Open XinYao1994 opened 3 years ago
Hi @XinYao1994 ,it's very nice of integrating Plato to Federated Learning feature of Sedna.
But I don't think the CRD interface should expose "PlatoConfig" to sedna user, because of:
So, I think Plato parameter should be expanded to sedna CRD interface.
The following table is the expanding solution:
Plato | Parameters | Value | Integration Approach | description |
---|---|---|---|---|
clients | type | Mistnet | As param of training script | - |
total_clients | 2 | Delete | In sedna, number of total_clients is auto detected. | |
client_per_round | 1 | As a param of aggregation script | Client selection should be a function of aggregation algorithm. | |
do_test | false | As code snippet of training script | - | |
data | datasource | data_1 | As param of training script | Need to unify the data format. |
partition_size | 128 | Delete | The function of simulation and production should be decoupled. It may need a dataset mgnt component of Sedna. | |
sampler | iid | Delete | Same as above | |
trainer | type | yolov5 | As build-in training script of Sedna | - |
rounds | 1 | As a param of aggregation script | Exit_check() should be a function of aggregation algorithm. | |
parallelized | false | Add new type param to Sedna | It may add a param type topology to Sedna. | |
max_concurrency | 3 | Add new type param to Sedna | It may add a param type topology to Sedna. | |
target_accuracy | 0.99 | As a param of aggregation script | Target_accuracy should be a function of aggregation algorithm. | |
epochs | 500 | As param of training script | - | |
batch_size | 16 | As param of training script | - | |
optimizer | SGD | As param of training script | - | |
linear_lr | false | As param of training script | - | |
model_name | model_1 | As param of training script | Need to find the difference of model in Sedna and model in Plato. | |
algorithm | type | mistnet | As a param of aggregation script | - |
cut_layer | 4 | As a param of aggregation script | - | |
epsilon | 100 | As a param of aggregation script | - |
Hello, thanks for your suggestions! @jaypume
1.Add Plato Config into the CRD interface.

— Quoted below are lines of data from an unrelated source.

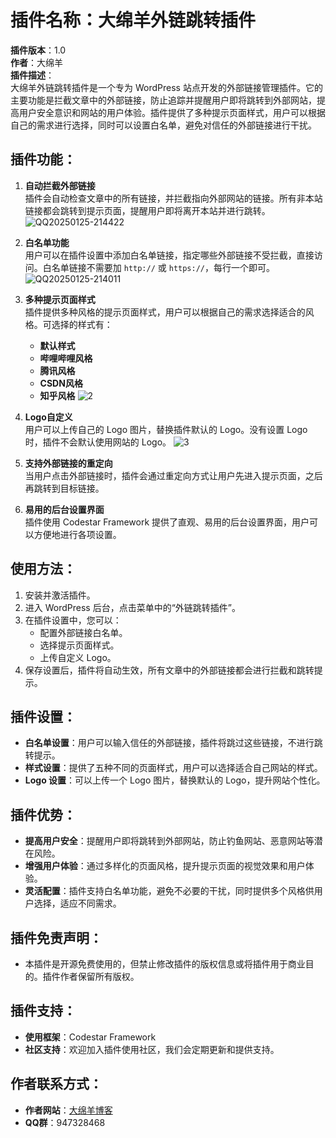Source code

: # 插件名称：大绵羊外链跳转插件

**插件版本**：1.0  
**作者**：大绵羊  
**插件描述**：  
大绵羊外链跳转插件是一个专为 WordPress 站点开发的外部链接管理插件。它的主要功能是拦截文章中的外部链接，防止追踪并提醒用户即将跳转到外部网站，提高用户安全意识和网站的用户体验。插件提供了多种提示页面样式，用户可以根据自己的需求进行选择，同时可以设置白名单，避免对信任的外部链接进行干扰。

## 插件功能：

1. **自动拦截外部链接**  
   插件会自动检查文章中的所有链接，并拦截指向外部网站的链接。所有非本站链接都会跳转到提示页面，提醒用户即将离开本站并进行跳转。
   ![QQ20250125-214422](https://github.com/user-attachments/assets/03539765-af6f-488b-8203-a7d9fdc5529d)
2. **白名单功能**  
   用户可以在插件设置中添加白名单链接，指定哪些外部链接不受拦截，直接访问。白名单链接不需要加 `http://` 或 `https://`，每行一个即可。   ![QQ20250125-214011](https://github.com/user-attachments/assets/fd911d84-bd70-4a4a-b423-3f7c6fde60eb)
3. **多种提示页面样式**  
   插件提供多种风格的提示页面样式，用户可以根据自己的需求选择适合的风格。可选择的样式有：
   - **默认样式**  
   - **哔哩哔哩风格**  
   - **腾讯风格**  
   - **CSDN风格**  
   - **知乎风格**
![2](https://github.com/user-attachments/assets/cc6468f0-8144-410a-b54d-494cf260526f)
4. **Logo自定义**  
   用户可以上传自己的 Logo 图片，替换插件默认的 Logo。没有设置 Logo 时，插件不会默认使用网站的 Logo。
   ![3](https://github.com/user-attachments/assets/2e3088ef-2dff-47d9-a951-66f21adee85c)

5. **支持外部链接的重定向**  
   当用户点击外部链接时，插件会通过重定向方式让用户先进入提示页面，之后再跳转到目标链接。
6. **易用的后台设置界面**  
   插件使用 Codestar Framework 提供了直观、易用的后台设置界面，用户可以方便地进行各项设置。
## 使用方法：

1. 安装并激活插件。
2. 进入 WordPress 后台，点击菜单中的“外链跳转插件”。
3. 在插件设置中，您可以：
   - 配置外部链接白名单。
   - 选择提示页面样式。
   - 上传自定义 Logo。
4. 保存设置后，插件将自动生效，所有文章中的外部链接都会进行拦截和跳转提示。

## 插件设置：

- **白名单设置**：用户可以输入信任的外部链接，插件将跳过这些链接，不进行跳转提示。
- **样式设置**：提供了五种不同的页面样式，用户可以选择适合自己网站的样式。
- **Logo 设置**：可以上传一个 Logo 图片，替换默认的 Logo，提升网站个性化。

## 插件优势：

- **提高用户安全**：提醒用户即将跳转到外部网站，防止钓鱼网站、恶意网站等潜在风险。
- **增强用户体验**：通过多样化的页面风格，提升提示页面的视觉效果和用户体验。
- **灵活配置**：插件支持白名单功能，避免不必要的干扰，同时提供多个风格供用户选择，适应不同需求。

## 插件免责声明：

- 本插件是开源免费使用的，但禁止修改插件的版权信息或将插件用于商业目的。插件作者保留所有版权。

## 插件支持：
- **使用框架**：Codestar Framework
- **社区支持**：欢迎加入插件使用社区，我们会定期更新和提供支持。

## 作者联系方式：
- **作者网站**：[大绵羊博客](https://dmyblog.cn)
- **QQ群**：947328468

2.Classification of Plato config parameters and suggestions for adding parameters in Sedna.
Catalog | Name | Meaning | Plato | Sedna |
---|---|---|---|---|
Cluster Specification | total_num_clients | The total number of clients | clients.total_clients | automatic |
Cluster Specification | maximum_num_clients | The maximum number of clients running concurrently | trainer.max_concurrency | - |
Cluster Specification | device | Whether the training should use multiple GPUs if available | trainer.parallelized | needed |
Data Specification | - | The training and testing dataset | data.datasource | service |
Data Specification | - | Where the dataset is located | data.data_path | service |
Data Specification | optimal | Number of samples in each partition | data.partition_size | - |
Data Specification | optimal | IID or non-IID | data.sampler | - |
Model Specification | overwrite | The machine learning model | trainer.model | service |
Stop Condition | rounds | The maximum number of training rounds | trainer.rounds | needed |
Stop Condition | target_accuracy | The target accuracy | trainer.target_accuracy | needed |
Stop Condition | delta_loss | The convergence condition of the loss function | - | needed |
Learning Hyperparameters | epochs | # of epochs for local training in each communication round | trainer.epochs | supported |
Learning Hyperparameters | batch_size | Batch size for local training in each communication round | trainer.batch_size | supported |
Learning Hyperparameters | optimizer | Optimizer for local training in each communication round | trainer.optimizer | supported |
Learning Hyperparameters | learning_rate | Learning rate for local training in each communication round | trainer.learning_rate | supported |
Learning Hyperparameters | momentum | Momentum for local training in each communication round | trainer.momentum | needed |
Learning Hyperparameters | weight_decay | Weight decay for local training in each communication round | trainer.weight_decay | needed |
Aggregation Protocol | client_type (overwrite) | The type of the client | clients.type | needed |
Aggregation Protocol | algorithm_type (overwrite) | The type of aggregation algorithm = The type of server | algorithm.type | needed |
Aggregation Protocol | select_num_clients | The number of clients selected in each round | clients.per_round | needed |
Aggregation Protocol | optimal | The layers before this layer are used for extracting features | algorithm.cut_layer | needed |
Aggregation Protocol | optimal | Whether to apply local differential privacy | algorithm.epsilon | needed |
Others | overwrite/trainer_type | The type of the trainer, define the training task and training logic | trainer.type | needed |
Others | optimal | Should the clients compute test accuracy locally | clients.do_test | - |
3.Planned support for early stop condition in Plato.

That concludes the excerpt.